WHAT YOU ARE ASKED TO DO
In the listing that follows, the lines starting at the one containing "Type: Reconfiguration" and ending at the one containing "automatisch einen geeigneten" are to be returned exactly, both boundary lines included, and no others.
□ □ □ □ □ □ □
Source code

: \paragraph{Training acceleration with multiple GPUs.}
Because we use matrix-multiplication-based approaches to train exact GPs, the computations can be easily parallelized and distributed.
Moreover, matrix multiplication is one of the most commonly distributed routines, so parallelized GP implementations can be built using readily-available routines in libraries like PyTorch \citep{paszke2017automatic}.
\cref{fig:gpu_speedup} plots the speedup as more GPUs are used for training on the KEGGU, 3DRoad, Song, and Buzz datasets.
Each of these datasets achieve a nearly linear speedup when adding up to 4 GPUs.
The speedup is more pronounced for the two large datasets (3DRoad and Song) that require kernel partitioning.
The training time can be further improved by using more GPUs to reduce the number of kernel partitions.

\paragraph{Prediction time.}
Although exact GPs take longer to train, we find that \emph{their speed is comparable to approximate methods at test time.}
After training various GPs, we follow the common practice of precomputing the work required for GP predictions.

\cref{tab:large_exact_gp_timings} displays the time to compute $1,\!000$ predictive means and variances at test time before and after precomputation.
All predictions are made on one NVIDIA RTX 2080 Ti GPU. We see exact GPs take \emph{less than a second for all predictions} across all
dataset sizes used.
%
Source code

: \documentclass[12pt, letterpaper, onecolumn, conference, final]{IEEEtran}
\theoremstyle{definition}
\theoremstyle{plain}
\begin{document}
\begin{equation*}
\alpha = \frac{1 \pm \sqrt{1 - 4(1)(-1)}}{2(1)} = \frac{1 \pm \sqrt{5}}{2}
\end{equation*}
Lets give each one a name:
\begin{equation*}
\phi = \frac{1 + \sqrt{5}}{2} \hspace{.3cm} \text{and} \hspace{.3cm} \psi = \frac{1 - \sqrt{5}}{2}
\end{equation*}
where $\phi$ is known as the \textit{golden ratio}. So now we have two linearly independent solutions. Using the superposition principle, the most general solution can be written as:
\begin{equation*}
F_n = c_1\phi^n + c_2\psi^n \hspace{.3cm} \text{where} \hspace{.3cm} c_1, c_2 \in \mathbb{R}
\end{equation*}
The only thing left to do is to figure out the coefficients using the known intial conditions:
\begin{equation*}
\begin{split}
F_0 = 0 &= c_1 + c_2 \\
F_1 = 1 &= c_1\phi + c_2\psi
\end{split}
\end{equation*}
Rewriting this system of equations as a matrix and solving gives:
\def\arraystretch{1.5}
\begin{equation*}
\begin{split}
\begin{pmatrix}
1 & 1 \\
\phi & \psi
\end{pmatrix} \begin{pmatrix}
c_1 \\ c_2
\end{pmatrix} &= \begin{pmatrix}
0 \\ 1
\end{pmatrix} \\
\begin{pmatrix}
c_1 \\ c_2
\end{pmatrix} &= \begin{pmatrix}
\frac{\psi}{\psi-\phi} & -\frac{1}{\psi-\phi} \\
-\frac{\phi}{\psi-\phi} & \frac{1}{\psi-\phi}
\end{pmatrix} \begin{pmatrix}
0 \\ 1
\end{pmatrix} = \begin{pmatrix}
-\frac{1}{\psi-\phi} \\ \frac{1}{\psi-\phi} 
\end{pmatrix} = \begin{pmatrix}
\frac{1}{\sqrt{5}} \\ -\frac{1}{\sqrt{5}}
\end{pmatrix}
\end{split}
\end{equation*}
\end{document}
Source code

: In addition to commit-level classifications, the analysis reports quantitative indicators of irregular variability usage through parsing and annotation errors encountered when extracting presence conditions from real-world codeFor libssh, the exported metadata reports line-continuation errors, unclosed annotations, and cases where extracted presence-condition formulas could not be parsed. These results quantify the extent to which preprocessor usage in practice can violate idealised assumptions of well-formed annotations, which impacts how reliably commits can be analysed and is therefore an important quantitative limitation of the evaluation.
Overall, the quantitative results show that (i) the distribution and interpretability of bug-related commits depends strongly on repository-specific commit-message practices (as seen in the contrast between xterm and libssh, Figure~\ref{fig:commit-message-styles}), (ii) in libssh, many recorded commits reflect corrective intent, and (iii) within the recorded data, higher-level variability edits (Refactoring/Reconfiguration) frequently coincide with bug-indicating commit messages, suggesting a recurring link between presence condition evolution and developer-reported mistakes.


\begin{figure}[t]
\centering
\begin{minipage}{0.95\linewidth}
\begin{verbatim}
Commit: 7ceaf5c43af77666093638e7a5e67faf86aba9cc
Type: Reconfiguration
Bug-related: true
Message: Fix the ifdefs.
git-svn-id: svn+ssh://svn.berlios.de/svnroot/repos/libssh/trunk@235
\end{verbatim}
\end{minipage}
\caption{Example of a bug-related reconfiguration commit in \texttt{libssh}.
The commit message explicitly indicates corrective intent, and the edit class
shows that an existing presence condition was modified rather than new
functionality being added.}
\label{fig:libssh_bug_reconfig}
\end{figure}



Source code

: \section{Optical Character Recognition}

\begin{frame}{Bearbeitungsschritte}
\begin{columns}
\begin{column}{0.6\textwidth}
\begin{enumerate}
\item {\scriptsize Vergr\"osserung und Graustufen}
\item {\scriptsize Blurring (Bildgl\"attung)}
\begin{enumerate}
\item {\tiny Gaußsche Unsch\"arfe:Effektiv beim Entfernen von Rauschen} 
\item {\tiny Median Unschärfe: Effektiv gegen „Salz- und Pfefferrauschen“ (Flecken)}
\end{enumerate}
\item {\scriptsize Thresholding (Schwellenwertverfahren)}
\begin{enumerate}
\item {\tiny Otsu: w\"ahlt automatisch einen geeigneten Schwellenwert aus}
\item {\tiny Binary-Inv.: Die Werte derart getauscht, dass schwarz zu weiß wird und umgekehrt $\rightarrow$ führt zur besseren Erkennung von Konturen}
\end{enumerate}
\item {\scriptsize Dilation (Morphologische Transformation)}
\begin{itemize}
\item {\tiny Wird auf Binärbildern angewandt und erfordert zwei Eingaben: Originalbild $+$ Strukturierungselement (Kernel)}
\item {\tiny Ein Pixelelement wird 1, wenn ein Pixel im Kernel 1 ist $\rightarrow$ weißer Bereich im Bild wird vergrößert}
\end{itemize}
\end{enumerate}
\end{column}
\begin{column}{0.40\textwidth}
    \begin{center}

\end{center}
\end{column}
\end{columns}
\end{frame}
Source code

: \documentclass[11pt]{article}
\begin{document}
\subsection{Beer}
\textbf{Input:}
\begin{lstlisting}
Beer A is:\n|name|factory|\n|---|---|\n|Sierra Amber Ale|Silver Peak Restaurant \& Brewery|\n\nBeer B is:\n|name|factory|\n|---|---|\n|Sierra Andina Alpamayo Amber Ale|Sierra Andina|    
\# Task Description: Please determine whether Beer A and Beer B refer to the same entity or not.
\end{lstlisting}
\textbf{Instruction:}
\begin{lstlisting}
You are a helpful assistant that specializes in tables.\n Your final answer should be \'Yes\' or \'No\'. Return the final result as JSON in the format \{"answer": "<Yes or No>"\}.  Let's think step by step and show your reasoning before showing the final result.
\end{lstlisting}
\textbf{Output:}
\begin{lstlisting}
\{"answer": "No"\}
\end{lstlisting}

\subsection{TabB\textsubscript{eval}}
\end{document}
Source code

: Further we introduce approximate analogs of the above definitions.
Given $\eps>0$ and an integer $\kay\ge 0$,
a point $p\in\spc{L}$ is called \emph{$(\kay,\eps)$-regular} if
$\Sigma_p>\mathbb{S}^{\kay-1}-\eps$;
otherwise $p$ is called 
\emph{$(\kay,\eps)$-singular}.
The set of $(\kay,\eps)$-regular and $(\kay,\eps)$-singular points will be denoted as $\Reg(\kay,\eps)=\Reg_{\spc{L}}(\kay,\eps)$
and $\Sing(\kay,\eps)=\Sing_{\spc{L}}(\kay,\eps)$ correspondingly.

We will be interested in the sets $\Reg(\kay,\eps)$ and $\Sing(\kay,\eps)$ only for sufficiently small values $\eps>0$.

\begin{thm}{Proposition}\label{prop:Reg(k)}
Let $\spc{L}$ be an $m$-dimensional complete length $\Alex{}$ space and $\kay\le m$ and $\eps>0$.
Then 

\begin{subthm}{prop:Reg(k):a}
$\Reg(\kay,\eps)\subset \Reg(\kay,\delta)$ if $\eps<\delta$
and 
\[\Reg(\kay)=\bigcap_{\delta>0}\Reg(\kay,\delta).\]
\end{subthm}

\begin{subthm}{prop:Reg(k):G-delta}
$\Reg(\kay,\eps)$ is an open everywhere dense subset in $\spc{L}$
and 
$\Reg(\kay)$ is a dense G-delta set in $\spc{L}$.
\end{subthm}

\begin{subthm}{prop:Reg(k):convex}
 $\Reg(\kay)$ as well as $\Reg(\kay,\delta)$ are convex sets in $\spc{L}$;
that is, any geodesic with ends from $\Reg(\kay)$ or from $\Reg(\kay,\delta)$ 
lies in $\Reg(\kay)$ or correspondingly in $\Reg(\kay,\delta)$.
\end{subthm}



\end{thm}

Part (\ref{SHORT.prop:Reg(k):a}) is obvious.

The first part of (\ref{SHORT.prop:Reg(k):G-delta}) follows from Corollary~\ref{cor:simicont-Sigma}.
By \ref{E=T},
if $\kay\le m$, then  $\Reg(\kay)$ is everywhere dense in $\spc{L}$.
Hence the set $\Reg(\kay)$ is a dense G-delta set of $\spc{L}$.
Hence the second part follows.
□ □ □ □ □ □ □
ANSWER AREA
Type: Reconfiguration
Bug-related: true
Message: Fix the ifdefs.
git-svn-id: svn+ssh://svn.berlios.de/svnroot/repos/libssh/trunk@235
\end{verbatim}
\end{minipage}
\caption{Example of a bug-related reconfiguration commit in \texttt{libssh}.
The commit message explicitly indicates corrective intent, and the edit class
shows that an existing presence condition was modified rather than new
functionality being added.}
\label{fig:libssh_bug_reconfig}
\end{figure}



Source code

: \section{Optical Character Recognition}

\begin{frame}{Bearbeitungsschritte}
\begin{columns}
\begin{column}{0.6\textwidth}
\begin{enumerate}
\item {\scriptsize Vergr\"osserung und Graustufen}
\item {\scriptsize Blurring (Bildgl\"attung)}
\begin{enumerate}
\item {\tiny Gaußsche Unsch\"arfe:Effektiv beim Entfernen von Rauschen} 
\item {\tiny Median Unschärfe: Effektiv gegen „Salz- und Pfefferrauschen“ (Flecken)}
\end{enumerate}
\item {\scriptsize Thresholding (Schwellenwertverfahren)}
\begin{enumerate}
\item {\tiny Otsu: w\"ahlt automatisch einen geeigneten Schwellenwert aus}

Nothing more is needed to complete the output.